Created attachment 330654 [details] Patch Rebased patch & using cachedIndexingMask property
(In reply to JF Bastien from comment #13) > (In reply to GSkachkov from comment #12) > > (In reply to JF Bastien from comment #11) > > > This patch will conflict with a not-yet-committed but important patch. I > > > don't think the conflict will be very bad, but if you don't mind I'd like to > > > hold off committing this until the other patch can land. > > > > > > Once it's in I'll do the other round of reviews, because this is a really > > > neat improvement that we definitely want! > > > > Yes sure, let me know when I need to rebase. > > Here's the patch: > https://bugs.webkit.org/show_bug.cgi?id=181313 > > There's now also an index mask that needs to be cached in the same way as > memory and size. There is a new rebased patch and I added caching of the index mask in the same way as did for other properties.
Created attachment 331117 [details] Patch Fix error in added tests
JF Bastien, Are there any performance tests that I can run for Wasm and check any difference with my patch and without?
(In reply to GSkachkov from comment #17) > JF Bastien, Are there any performance tests that I can run for Wasm and > check any difference with my patch and without? We don't have public ones because of licenses. The WebAssembly paper used: - PolyBenchC-3.2 - SciMark2.1 It's also fairly easy to compile SPEC2k (non-Fortran parts) and run the training sets. Otherwise Emscripten has benchmarks as well.

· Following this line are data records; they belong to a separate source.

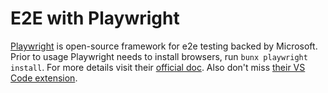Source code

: # E2E with Playwright

[Playwright](https://playwright.dev/) is open-source framework for e2e testing backed by Microsoft.
Prior to usage Playwright needs to install browsers, run `bunx playwright install`. For more details visit their [official doc](https://playwright.dev/docs/intro). Also don't miss [their VS Code extension](https://playwright.dev/docs/getting-started-vscode).
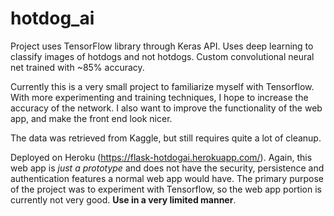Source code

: # hotdog_ai

Project uses TensorFlow library through Keras API. Uses deep learning to classify images of hotdogs and not hotdogs. Custom convolutional neural net trained with ~85% accuracy.

Currently this is a very small project to familiarize myself with Tensorflow. With more experimenting and training techniques, I hope to increase the accuracy of the network.
I also want to improve the functionality of the web app, and make the front end look nicer.

The data was retrieved from Kaggle, but still requires quite a lot of cleanup.

Deployed on Heroku (https://flask-hotdogai.herokuapp.com/). Again, this web app is *just a prototype* and does not have the security, persistence and authentication features a normal web app would have. The primary purpose of the project was to experiment with Tensorflow, so the web app portion is currently not very good. **Use in a very limited manner**.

(In reply to JF Bastien from comment #18) > (In reply to GSkachkov from comment #17) > > JF Bastien, Are there any performance tests that I can run for Wasm and > > check any difference with my patch and without? > > We don't have public ones because of licenses. The WebAssembly paper used: > - PolyBenchC-3.2 > - SciMark2.1 > > It's also fairly easy to compile SPEC2k (non-Fortran parts) and run the > training sets. > > Otherwise Emscripten has benchmarks as well. Thanks for pointing to tests, will prepare some figures during the week.

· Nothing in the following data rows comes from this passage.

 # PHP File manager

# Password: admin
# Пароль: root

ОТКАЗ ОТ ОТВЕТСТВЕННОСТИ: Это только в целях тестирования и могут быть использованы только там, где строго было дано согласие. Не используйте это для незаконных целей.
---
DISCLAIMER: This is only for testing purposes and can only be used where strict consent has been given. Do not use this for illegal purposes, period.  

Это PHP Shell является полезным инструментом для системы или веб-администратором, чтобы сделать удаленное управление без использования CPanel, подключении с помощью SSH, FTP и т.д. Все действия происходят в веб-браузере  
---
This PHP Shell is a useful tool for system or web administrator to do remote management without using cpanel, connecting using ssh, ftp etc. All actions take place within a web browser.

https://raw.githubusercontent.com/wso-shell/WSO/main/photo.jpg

Comment on attachment 331117 [details] Patch View in context: https://bugs.webkit.org/attachment.cgi?id=331117&action=review This looks pretty good, with a few comments I'm ready to r=me. Also, did you run the benchmarks you said you would? > Source/JavaScriptCore/wasm/WasmMemory.cpp:403 > + } We never remove weak pointers that are now nullptr, correct? That's a (very slow) leak because m_instances never shrinks. I don't think grow() is the right place to remove null entries, though. Maybe in registerInstance you could first traverse m_instances looking for a null entry, reuse the entry if there's one, and if you can't find one then append? > Source/JavaScriptCore/wasm/js/JSToWasm.cpp:181 > + GPRReg memoryGRP = Context::useFastTLS() ? baseMemory : wasmContextInstanceGPR; I'd rename memoryGPR to currentInstanceGPR, since we're using the basemMemory register to hold the instance.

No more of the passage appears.